CFPB Director Cordray stresses importance of non-bank regulation

Richard Cordray

Consumer Financial Protection Bureau Director Richard Cordray discussed the agency’s regulatory goals during a Wednesday conference, focusing heavily on the regulation of non-bank institutions as part of an effort to prevent another financial collapse.

“It is clear that we need to do all we can to help prevent such a collapse from ever happening again, but how?” Cordray said of the 2008 financial crisis. “We know that over-regulation can indeed stifle entrepreneurship, but we also must not forget that under-regulation can also lead to terribly anti-business results.”

Cordray said that the “bad practices” of non-bank lenders “drove out the good.”

“We saw with the meltdown in the mortgage market how a partial and incomplete regulatory scheme was doomed to fail,” Cordray said. “Banks, thrifts and credit unions were subject to explicit oversight, whereas many other mortgage participants, such as lenders and brokers and originators, were held to no standards of accountability at all.”

Cordray said that the CFPB is working with other federal agencies to ensure a consistent approach to regulation.

“Through such cooperation, we will be able to increase our understanding of the effects of prior federal regulations and guidance, which will enable us to make the most informed decisions we can about how to address these issues,” Cordray said.

Cordray also highlighted some of the agency’s initiatives, including the “Know Before You Owe” program and a prototype credit card contract that is simpler and less complex than current contracts.

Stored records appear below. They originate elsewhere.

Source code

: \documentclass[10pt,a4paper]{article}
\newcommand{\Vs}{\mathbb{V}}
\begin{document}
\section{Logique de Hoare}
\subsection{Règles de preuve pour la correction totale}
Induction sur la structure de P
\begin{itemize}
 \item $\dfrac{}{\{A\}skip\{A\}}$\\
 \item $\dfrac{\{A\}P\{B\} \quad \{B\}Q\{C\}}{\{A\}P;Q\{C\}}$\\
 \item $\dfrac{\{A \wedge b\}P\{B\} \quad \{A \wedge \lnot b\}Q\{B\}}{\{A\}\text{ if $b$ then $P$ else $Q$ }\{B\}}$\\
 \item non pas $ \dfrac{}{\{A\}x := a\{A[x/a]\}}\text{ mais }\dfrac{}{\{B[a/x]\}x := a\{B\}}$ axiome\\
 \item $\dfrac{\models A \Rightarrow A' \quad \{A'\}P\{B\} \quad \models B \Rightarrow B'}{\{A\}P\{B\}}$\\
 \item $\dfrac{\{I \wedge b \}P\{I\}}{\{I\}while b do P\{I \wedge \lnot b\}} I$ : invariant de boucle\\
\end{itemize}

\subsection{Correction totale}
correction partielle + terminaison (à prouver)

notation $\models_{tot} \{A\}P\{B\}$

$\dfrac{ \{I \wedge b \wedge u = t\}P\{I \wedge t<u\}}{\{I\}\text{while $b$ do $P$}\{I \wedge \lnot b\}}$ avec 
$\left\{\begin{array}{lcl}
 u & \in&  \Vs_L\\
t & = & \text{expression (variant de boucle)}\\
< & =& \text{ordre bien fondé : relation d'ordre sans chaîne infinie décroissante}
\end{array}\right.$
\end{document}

Cordray stressed the importance of consumer education to ensure the health of the U.S. economy.

“In short, we see financial education and disclosure as a problem of closing the sizeable gap between where consumers actually are in their financial capability and where they need to be to navigate consumer finance markets successfully,” Cordray said.

Cordray stressed the importance of good business-consumer relationships in a healthy and viable economy.

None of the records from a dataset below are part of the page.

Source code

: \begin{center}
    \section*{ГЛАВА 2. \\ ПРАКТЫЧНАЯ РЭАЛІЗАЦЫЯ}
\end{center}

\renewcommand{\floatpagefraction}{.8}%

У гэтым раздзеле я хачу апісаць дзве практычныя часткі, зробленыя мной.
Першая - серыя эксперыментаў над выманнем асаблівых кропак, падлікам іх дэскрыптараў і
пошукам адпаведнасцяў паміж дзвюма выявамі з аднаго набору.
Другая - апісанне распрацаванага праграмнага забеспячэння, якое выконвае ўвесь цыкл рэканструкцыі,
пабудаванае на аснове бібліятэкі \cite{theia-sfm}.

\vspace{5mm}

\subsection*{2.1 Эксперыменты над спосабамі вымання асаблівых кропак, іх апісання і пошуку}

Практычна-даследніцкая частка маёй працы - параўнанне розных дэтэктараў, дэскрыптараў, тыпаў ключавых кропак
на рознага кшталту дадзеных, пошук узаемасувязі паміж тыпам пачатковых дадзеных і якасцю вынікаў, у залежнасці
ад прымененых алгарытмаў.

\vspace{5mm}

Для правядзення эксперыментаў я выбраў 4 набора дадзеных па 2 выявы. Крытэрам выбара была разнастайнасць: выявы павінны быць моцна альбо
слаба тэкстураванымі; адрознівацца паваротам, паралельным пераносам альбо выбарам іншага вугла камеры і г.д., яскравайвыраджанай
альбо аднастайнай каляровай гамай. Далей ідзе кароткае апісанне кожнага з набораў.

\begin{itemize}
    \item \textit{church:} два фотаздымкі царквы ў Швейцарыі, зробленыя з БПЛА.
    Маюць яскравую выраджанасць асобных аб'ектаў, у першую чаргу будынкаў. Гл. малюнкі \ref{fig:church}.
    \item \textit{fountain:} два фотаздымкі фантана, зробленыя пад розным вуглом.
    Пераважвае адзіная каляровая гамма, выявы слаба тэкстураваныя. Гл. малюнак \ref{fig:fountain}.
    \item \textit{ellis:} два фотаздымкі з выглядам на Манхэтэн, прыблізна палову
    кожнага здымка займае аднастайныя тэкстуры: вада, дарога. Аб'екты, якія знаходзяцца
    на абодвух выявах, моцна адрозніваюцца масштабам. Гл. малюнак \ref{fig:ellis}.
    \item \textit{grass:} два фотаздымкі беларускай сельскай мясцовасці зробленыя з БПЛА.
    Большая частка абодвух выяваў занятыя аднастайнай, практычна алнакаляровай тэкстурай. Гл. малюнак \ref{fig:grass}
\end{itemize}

“A financial marketplace that actually works for consumers must be understood as a long-run proposition, based not on isolated transactions but on lasting relationships between good businesses and their customers,” Cordray said. “If those customer relationships are not built upon sustainable economics, then the viability of the financial system will be placed at risk, perhaps not today or tomorrow, but inevitably at some point in the future.”